(Exercise brief)
Below are some entries. Repeat exactly the lines from the one with "using the default" through the one with "<td>CopyTo(Int32, T[], Int32, Int32)</td>", and only those.

• • • • •

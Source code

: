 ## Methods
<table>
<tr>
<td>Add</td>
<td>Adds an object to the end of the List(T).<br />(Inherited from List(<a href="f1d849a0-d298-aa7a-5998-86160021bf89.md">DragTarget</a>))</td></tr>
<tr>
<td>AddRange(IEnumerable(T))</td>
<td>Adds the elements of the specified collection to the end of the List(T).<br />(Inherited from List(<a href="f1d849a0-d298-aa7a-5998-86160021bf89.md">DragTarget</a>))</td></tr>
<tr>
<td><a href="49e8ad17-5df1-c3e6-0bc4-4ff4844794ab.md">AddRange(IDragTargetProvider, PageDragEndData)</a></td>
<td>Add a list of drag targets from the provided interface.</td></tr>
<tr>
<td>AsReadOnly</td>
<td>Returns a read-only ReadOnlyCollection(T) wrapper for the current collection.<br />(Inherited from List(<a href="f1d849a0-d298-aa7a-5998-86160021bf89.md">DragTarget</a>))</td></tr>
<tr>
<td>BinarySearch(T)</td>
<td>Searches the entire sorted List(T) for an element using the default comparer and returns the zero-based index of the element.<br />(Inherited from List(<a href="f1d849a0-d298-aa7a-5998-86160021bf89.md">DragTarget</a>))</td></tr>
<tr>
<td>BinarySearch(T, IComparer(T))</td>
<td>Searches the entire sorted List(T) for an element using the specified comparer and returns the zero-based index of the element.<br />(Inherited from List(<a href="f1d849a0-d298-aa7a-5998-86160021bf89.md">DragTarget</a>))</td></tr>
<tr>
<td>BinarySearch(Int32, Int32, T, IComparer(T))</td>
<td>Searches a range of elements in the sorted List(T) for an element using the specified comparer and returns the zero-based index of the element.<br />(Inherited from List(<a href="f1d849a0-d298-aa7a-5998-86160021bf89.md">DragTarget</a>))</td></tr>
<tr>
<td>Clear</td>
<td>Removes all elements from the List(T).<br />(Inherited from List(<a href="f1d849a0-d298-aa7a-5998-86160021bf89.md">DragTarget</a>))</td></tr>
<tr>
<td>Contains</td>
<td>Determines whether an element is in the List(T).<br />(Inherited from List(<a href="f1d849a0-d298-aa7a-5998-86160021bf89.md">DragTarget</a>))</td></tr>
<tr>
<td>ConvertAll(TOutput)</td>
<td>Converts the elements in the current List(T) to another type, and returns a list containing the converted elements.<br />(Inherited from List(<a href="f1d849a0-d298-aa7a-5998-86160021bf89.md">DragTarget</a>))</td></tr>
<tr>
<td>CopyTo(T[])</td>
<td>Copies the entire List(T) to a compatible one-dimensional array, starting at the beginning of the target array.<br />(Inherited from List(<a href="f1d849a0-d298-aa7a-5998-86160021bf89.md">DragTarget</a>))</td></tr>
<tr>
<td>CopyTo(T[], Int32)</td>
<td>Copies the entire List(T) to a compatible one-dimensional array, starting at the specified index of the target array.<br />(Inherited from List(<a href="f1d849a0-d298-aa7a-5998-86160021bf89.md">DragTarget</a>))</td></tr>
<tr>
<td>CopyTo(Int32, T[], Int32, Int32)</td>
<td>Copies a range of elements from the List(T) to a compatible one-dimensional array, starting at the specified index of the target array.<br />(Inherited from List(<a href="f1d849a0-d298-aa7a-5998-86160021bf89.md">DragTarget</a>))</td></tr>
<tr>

• • • • •

(Your response)
<td>Searches the entire sorted List(T) for an element using the default comparer and returns the zero-based index of the element.<br />(Inherited from List(<a href="f1d849a0-d298-aa7a-5998-86160021bf89.md">DragTarget</a>))</td></tr>
<tr>
<td>BinarySearch(T, IComparer(T))</td>
<td>Searches the entire sorted List(T) for an element using the specified comparer and returns the zero-based index of the element.<br />(Inherited from List(<a href="f1d849a0-d298-aa7a-5998-86160021bf89.md">DragTarget</a>))</td></tr>
<tr>
<td>BinarySearch(Int32, Int32, T, IComparer(T))</td>
<td>Searches a range of elements in the sorted List(T) for an element using the specified comparer and returns the zero-based index of the element.<br />(Inherited from List(<a href="f1d849a0-d298-aa7a-5998-86160021bf89.md">DragTarget</a>))</td></tr>
<tr>
<td>Clear</td>
<td>Removes all elements from the List(T).<br />(Inherited from List(<a href="f1d849a0-d298-aa7a-5998-86160021bf89.md">DragTarget</a>))</td></tr>
<tr>
<td>Contains</td>
<td>Determines whether an element is in the List(T).<br />(Inherited from List(<a href="f1d849a0-d298-aa7a-5998-86160021bf89.md">DragTarget</a>))</td></tr>
<tr>
<td>ConvertAll(TOutput)</td>
<td>Converts the elements in the current List(T) to another type, and returns a list containing the converted elements.<br />(Inherited from List(<a href="f1d849a0-d298-aa7a-5998-86160021bf89.md">DragTarget</a>))</td></tr>
<tr>
<td>CopyTo(T[])</td>
<td>Copies the entire List(T) to a compatible one-dimensional array, starting at the beginning of the target array.<br />(Inherited from List(<a href="f1d849a0-d298-aa7a-5998-86160021bf89.md">DragTarget</a>))</td></tr>
<tr>
<td>CopyTo(T[], Int32)</td>
<td>Copies the entire List(T) to a compatible one-dimensional array, starting at the specified index of the target array.<br />(Inherited from List(<a href="f1d849a0-d298-aa7a-5998-86160021bf89.md">DragTarget</a>))</td></tr>
<tr>
<td>CopyTo(Int32, T[], Int32, Int32)</td>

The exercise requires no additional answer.